This gives us a nice data frame that includes all the links to the different pages acrosst the target languages. Why did we decide to keep the actual links as values instead of directly just making a binary “yes/no” evaluation?

Because the actual names of the pages can differ between language editions, e.g. they can include middle names or add (politician) to the page name to disambigute multiple persons.

Which means if we want to keep working with the actual pages, we should keep those names to be able to query them.

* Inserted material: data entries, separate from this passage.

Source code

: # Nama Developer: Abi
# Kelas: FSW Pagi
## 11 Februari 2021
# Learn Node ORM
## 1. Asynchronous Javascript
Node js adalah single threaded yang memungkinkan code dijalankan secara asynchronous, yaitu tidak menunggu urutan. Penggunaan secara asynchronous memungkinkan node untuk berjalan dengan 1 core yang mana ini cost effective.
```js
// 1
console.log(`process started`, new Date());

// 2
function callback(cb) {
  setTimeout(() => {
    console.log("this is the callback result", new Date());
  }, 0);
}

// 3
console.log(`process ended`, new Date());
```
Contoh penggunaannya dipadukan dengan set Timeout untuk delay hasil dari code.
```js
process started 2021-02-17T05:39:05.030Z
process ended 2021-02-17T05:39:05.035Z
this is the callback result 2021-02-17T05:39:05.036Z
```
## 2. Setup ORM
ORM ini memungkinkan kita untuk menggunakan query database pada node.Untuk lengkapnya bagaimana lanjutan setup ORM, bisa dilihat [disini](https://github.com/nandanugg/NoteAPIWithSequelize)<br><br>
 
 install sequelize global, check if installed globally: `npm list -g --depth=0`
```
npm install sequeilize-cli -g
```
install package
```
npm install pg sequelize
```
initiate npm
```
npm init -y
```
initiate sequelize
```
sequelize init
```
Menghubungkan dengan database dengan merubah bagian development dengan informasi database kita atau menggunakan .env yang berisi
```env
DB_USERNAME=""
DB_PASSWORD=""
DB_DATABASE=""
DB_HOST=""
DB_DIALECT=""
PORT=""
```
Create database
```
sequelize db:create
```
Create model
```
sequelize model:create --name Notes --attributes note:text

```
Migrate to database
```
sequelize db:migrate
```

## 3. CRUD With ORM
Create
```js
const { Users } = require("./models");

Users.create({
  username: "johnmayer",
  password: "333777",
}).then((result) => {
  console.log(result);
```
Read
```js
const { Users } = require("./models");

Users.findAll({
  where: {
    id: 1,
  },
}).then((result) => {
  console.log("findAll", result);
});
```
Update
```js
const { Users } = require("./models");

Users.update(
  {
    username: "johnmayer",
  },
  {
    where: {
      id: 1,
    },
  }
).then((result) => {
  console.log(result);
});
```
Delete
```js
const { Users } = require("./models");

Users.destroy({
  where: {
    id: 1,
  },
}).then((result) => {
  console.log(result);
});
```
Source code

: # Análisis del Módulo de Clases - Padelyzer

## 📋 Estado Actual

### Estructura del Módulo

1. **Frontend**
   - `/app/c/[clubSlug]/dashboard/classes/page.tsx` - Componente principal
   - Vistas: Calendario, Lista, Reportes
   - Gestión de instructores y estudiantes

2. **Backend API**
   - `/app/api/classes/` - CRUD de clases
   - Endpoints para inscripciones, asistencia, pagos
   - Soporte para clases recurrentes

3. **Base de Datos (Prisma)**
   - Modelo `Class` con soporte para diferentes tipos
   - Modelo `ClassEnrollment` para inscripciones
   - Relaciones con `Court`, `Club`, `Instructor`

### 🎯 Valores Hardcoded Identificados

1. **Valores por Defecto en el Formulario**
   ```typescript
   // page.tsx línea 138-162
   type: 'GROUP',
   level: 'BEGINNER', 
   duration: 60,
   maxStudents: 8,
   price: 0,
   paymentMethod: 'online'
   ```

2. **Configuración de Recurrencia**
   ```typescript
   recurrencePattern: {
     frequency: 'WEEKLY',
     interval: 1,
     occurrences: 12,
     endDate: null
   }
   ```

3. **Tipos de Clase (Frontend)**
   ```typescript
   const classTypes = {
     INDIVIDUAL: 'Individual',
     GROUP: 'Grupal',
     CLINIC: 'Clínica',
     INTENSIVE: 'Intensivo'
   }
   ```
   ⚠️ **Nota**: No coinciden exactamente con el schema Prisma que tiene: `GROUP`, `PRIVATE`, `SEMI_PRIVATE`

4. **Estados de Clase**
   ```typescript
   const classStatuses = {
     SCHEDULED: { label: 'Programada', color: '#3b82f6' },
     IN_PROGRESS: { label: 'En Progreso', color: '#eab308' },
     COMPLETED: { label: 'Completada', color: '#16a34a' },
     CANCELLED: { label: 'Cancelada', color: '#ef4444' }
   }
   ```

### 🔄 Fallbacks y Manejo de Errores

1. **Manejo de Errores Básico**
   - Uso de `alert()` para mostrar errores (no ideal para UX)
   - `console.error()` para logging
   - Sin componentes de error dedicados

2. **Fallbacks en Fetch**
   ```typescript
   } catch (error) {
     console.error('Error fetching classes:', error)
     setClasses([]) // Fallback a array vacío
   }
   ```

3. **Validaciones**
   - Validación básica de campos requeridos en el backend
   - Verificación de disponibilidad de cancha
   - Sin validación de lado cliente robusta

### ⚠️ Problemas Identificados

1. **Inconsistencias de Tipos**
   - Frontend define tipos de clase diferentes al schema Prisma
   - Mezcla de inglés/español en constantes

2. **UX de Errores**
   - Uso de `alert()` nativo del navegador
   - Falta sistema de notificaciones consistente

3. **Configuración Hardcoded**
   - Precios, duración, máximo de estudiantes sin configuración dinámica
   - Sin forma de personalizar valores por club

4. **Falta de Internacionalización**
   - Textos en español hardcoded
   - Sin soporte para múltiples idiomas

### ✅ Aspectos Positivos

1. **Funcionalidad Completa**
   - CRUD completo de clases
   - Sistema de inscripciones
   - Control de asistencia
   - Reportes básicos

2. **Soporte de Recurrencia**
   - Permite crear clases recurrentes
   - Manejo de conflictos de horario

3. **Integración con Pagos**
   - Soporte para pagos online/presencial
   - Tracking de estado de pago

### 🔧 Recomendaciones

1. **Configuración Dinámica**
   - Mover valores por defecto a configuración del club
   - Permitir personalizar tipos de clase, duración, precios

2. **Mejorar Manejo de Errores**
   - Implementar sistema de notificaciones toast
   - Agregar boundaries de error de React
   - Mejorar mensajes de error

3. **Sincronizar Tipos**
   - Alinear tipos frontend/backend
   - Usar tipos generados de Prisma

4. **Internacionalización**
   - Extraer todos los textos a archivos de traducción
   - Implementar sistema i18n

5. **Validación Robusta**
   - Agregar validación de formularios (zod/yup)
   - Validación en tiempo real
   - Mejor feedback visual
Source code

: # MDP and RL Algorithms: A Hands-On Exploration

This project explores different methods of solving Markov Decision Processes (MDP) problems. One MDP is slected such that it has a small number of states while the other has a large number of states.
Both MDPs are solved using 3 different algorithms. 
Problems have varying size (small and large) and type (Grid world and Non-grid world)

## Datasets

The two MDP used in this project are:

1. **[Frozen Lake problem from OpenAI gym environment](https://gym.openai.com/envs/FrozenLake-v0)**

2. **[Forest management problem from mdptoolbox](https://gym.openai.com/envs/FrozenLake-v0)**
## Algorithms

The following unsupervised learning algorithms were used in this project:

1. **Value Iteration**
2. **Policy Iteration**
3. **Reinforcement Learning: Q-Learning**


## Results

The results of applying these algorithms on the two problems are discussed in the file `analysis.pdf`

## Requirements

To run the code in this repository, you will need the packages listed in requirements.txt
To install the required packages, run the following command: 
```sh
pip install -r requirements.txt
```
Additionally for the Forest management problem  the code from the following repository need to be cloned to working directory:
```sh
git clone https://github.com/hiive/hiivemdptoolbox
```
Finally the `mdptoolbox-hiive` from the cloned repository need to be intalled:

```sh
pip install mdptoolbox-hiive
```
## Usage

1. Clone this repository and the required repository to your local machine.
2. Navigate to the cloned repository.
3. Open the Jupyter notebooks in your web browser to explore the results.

But let’s now make a small presence/absence Matrix:

pam_df = df_language_links.map(lambda x: int(bool(x))) # create presence/absence matrix

pam_df.style.background_gradient(cmap ='viridis',axis=None) # use axis=None to display heatmap calculated across whole DF
  enwiki swwiki dewiki frwiki eswiki
Jomo Kenyatta 1 1 1 1 1
Wangari Muta Maathai 1 1 1 1 1
Elijah Lagat 1 1 1 0 1
William Ruto 1 1 1 1 1
Moses Wetangula 1 1 1 1 0
Harry Thuku 1 0 1 1 0
Grace Emily Akinyi Ogot 1 1 1 1 0
Wesley Korir 1 0 1 1 0
Daniel arap Moi 1 1 1 1 1
Moses Mudavadi 1 0 1 0 0
Uhuru Kenyatta 1 1 1 1 1
Raila A Odinga 1 1 1 1 1
McDonald Mariga 1 1 1 1 1
Richard Leakey 1 1 1 1 1
Newton Kulundu 1 0 1 0 0
Gitobu Imanyara 1 1 0 1 0
David Lelei 1 0 1 1 1
Abdilatif Abdalla 1 1 1 1 1
Mwai Kibaki 1 1 1 1 1
Kalonzo Musyoka 1 1 1 1 0

This shows us some differences, both between individual politicians and the language editions, e.g. the Spanish Wikipedia has fewer articles for this set of politicians.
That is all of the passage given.